What Is the Typical Clinical Presentation of a Patient With Intraocular Lymphoma?
Intraocular lymphoma is a rare entity, although the incidence in the United States has increased 3-fold during the past 2 decades.1 Lymphoma can manifest in the eye as a primary malignancy of the retina, the vitreous, and the choroid, in which case it is called primary intraocular lymphoma (PIOL).

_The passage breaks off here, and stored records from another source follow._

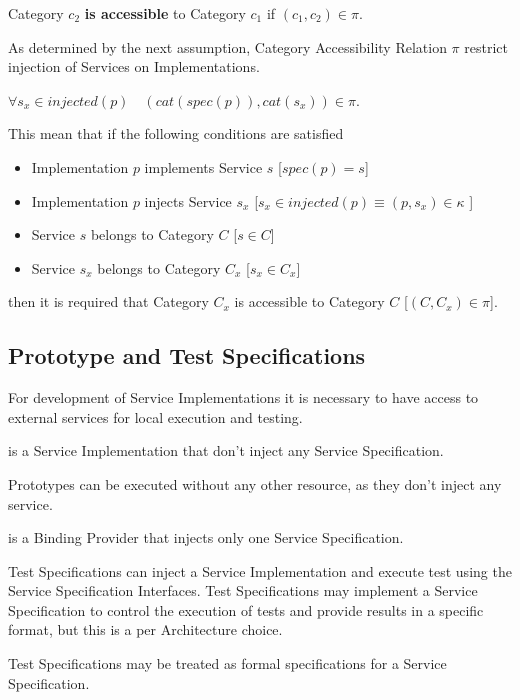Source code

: Category $c_2$ \textbf{is accessible} to Category $c_1$ if $(c_1,c_2) \in \pi$.

As determined by the next assumption, Category Accessibility Relation $\pi$ restrict injection of Services on Implementations. 

\begin{zalozenie}
 \item $ \forall s_x \in injected(p) \quad  (cat(spec(p)),cat(s_x)) \in \pi$.
\end{zalozenie}

This mean that if the following conditions are satisfied
\begin{itemize}
\item Implementation $p$ implements Service $s$ [$spec(p) = s $]
\item Implementation $p$ injects Service $s_x$ [$ s_x \in injected(p) \equiv (p,s_x)\in\kappa$ ]
\item Service $s$ belongs to Category $C$ [$s\in C$]
\item Service $s_x$ belongs to Category  $C_x$ [$s_x\in C_x$]
\end{itemize}
 then it is required that Category $C_x$ is accessible to Category $C$ [$(C,C_x)\in \pi $].

\subsection{Prototype and Test Specifications}

For development of Service Implementations it is necessary to have access to external services for local execution and testing.

\begin{defi}
  is a Service Implementation that don't inject any Service Specification.
\end{defi}

Prototypes can be executed without any other resource, as they don't inject any service.

\begin{defi}
  is a Binding Provider that injects only one Service Specification.
\end{defi}

Test Specifications can inject a Service Implementation and execute test using the Service Specification Interfaces. Test Specifications may implement a Service Specification to control the execution of tests and provide results in a specific format, but this is a per Architecture choice.

Test Specifications may be treated as formal specifications for a Service Specification.

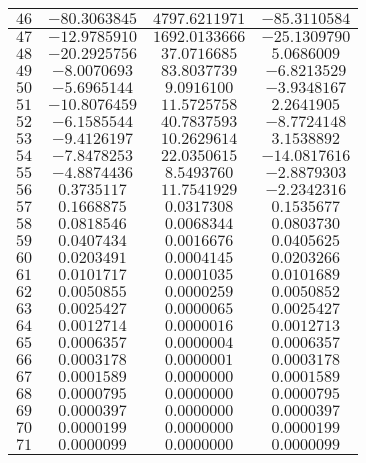 \begin{center}
\begin{longtable}{|c|c|c|c|}
		$46$ & $-80.3063845$ & $4797.6211971$ & $-85.3110584$ \\ \hline
		$47$ & $-12.9785910$ & $1692.0133666$ & $-25.1309790$ \\ \hline
		$48$ & $-20.2925756$ & $37.0716685$ & $5.0686009$ \\ \hline
		$49$ & $-8.0070693$ & $83.8037739$ & $-6.8213529$ \\ \hline
		$50$ & $-5.6965144$ & $9.0916100$ & $-3.9348167$ \\ \hline
		$51$ & $-10.8076459$ & $11.5725758$ & $2.2641905$ \\ \hline
		$52$ & $-6.1585544$ & $40.7837593$ & $-8.7724148$ \\ \hline
		$53$ & $-9.4126197$ & $10.2629614$ & $3.1538892$ \\ \hline
		$54$ & $-7.8478253$ & $22.0350615$ & $-14.0817616$ \\ \hline
		$55$ & $-4.8874436$ & $8.5493760$ & $-2.8879303$ \\ \hline
		$56$ & $0.3735117$ & $11.7541929$ & $-2.2342316$ \\ \hline
		$57$ & $0.1668875$ & $0.0317308$ & $0.1535677$ \\ \hline
		$58$ & $0.0818546$ & $0.0068344$ & $0.0803730$ \\ \hline
		$59$ & $0.0407434$ & $0.0016676$ & $0.0405625$ \\ \hline
		$60$ & $0.0203491$ & $0.0004145$ & $0.0203266$ \\ \hline
		$61$ & $0.0101717$ & $0.0001035$ & $0.0101689$ \\ \hline
		$62$ & $0.0050855$ & $0.0000259$ & $0.0050852$ \\ \hline
		$63$ & $0.0025427$ & $0.0000065$ & $0.0025427$ \\ \hline
		$64$ & $0.0012714$ & $0.0000016$ & $0.0012713$ \\ \hline
		$65$ & $0.0006357$ & $0.0000004$ & $0.0006357$ \\ \hline
		$66$ & $0.0003178$ & $0.0000001$ & $0.0003178$ \\ \hline
		$67$ & $0.0001589$ & $0.0000000$ & $0.0001589$ \\ \hline
		$68$ & $0.0000795$ & $0.0000000$ & $0.0000795$ \\ \hline
		$69$ & $0.0000397$ & $0.0000000$ & $0.0000397$ \\ \hline
		$70$ & $0.0000199$ & $0.0000000$ & $0.0000199$ \\ \hline
		$71$ & $0.0000099$ & $0.0000000$ & $0.0000099$ \\ \hline

\end{longtable}
\end{center}
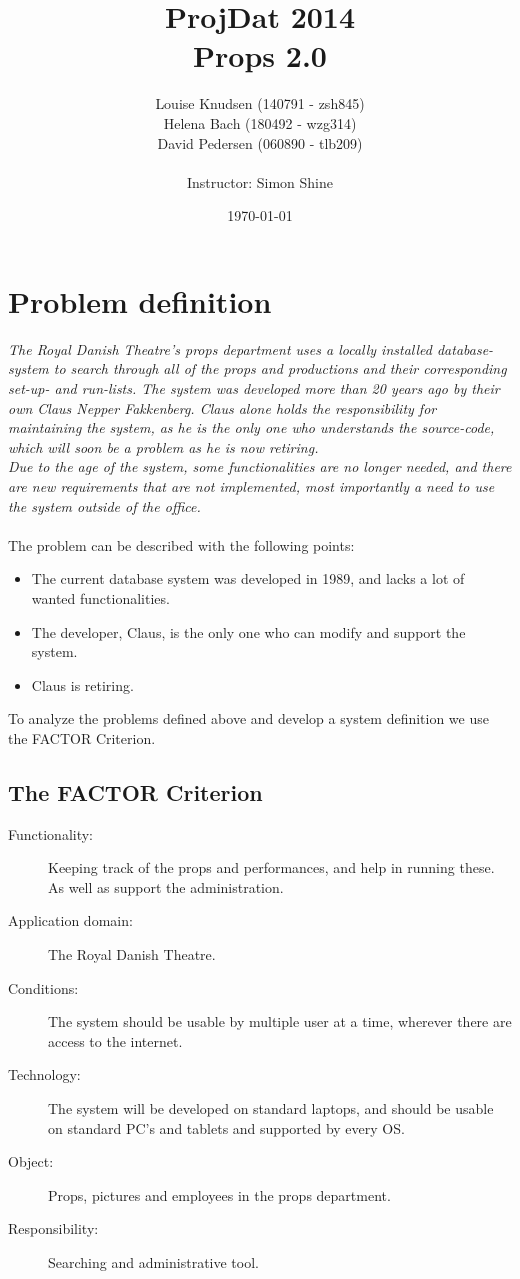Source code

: \documentclass[12pt]{article}
\title{ProjDat 2014\\Props 2.0}
\author{Louise Knudsen (140791 - zsh845)\\
Helena Bach (180492 - wzg314)\\
David Pedersen (060890 - tlb209)\\\\
Instructor: Simon Shine }
\date{\today}
\begin{document}
\maketitle
\newpage
\section{Problem definition}
\textit{The Royal Danish Theatre's props department uses a locally installed database-system to search through all of the props and productions and their corresponding set-up- and run-lists. The system was developed more than 20 years ago by their own Claus Nepper Fakkenberg. Claus alone holds the responsibility for maintaining the system, as he is the only one who understands the source-code, which will soon be a problem as he is now retiring. \\
Due to the age of the system, some functionalities are no longer needed, and there are new requirements that are not implemented, most importantly a need to use the system outside of the office.} \\\\
The problem can be described with the following points:
\begin{itemize}
  \item The current database system was developed in 1989, and lacks a lot of wanted functionalities.
  \item The developer, Claus, is the only one who can modify and support the system.
  \item Claus is retiring.
\end{itemize}
To analyze the problems defined above and develop a system definition we use the FACTOR Criterion.
\subsection{The FACTOR Criterion}
\begin{description}
  \item[Functionality:] Keeping track of the props and performances, and help in running these. As well as support the administration.
  \item[Application domain:] The Royal Danish Theatre.
  \item[Conditions:] The system should be usable by multiple user at a time, wherever there are access to the internet.
  \item[Technology:] The system will be developed on standard laptops, and should be usable on standard PC's and tablets and supported by every OS.
  \item[Object:] Props, pictures and employees in the props department.
  \item[Responsibility:] Searching and administrative tool.
\end{description}
\end{document}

It can also occur secondarily as a metastasis from an invasive systemic disease. Here, we are going to focus on PIOL, a subset of primary central nervous system lymphoma (PCNSL), which is typically a B-cell non-Hodgkin’s lymphoma. Approximately 2000 to 3000 patients are diagnosed with PCNSL each year in the United States.2 At the time of initial diagnosis, there may not be any other focus of lymphoma outside the eye; however, 50% to 80% of PIOL patients will go on to develop central nervous system (CNS) involvement. The median survival of PCNSL patients is 1 to 4 years depending on treatment, so it is important to make the diagnosis as soon as possible in order to initiate appropriate therapy.3
The diagnosis of intraocular lymphoma is often delayed due to its similarity to chronic posterior uveitis. When you approach a patient with vision loss and ocular inflammation, you should keep a high index of suspicion for intraocular lymphoma, especially if the uveitis is resistant to steroid treatment and the patient is older than 50 years of age. The typical patient will be male or female between the ages of 50 and 70 years with no previous history of uveitis. If the patient is younger, he or she might have a history of immunosuppression or immunodeficiency. There is no racial predominance. The vision loss is often gradual, progressive, painless, and accompanied by an increase in floaters. The eyes are usually quiet without pain or photophobia. Initially, only one eye may be symptomatic, but eventually up to 75% to 80% of cases are bilateral. A less common symptom is metamorphopsia. If there is preceding or concurrent CNS involvement, the patient may experience neurological symptoms, such as changes in personality or mental status, new-onset seizures, hemiparesis, or ataxia. Patients may have no visual complaints if the diagnosis of CNS lymphoma has precipitated the ophthalmic exam.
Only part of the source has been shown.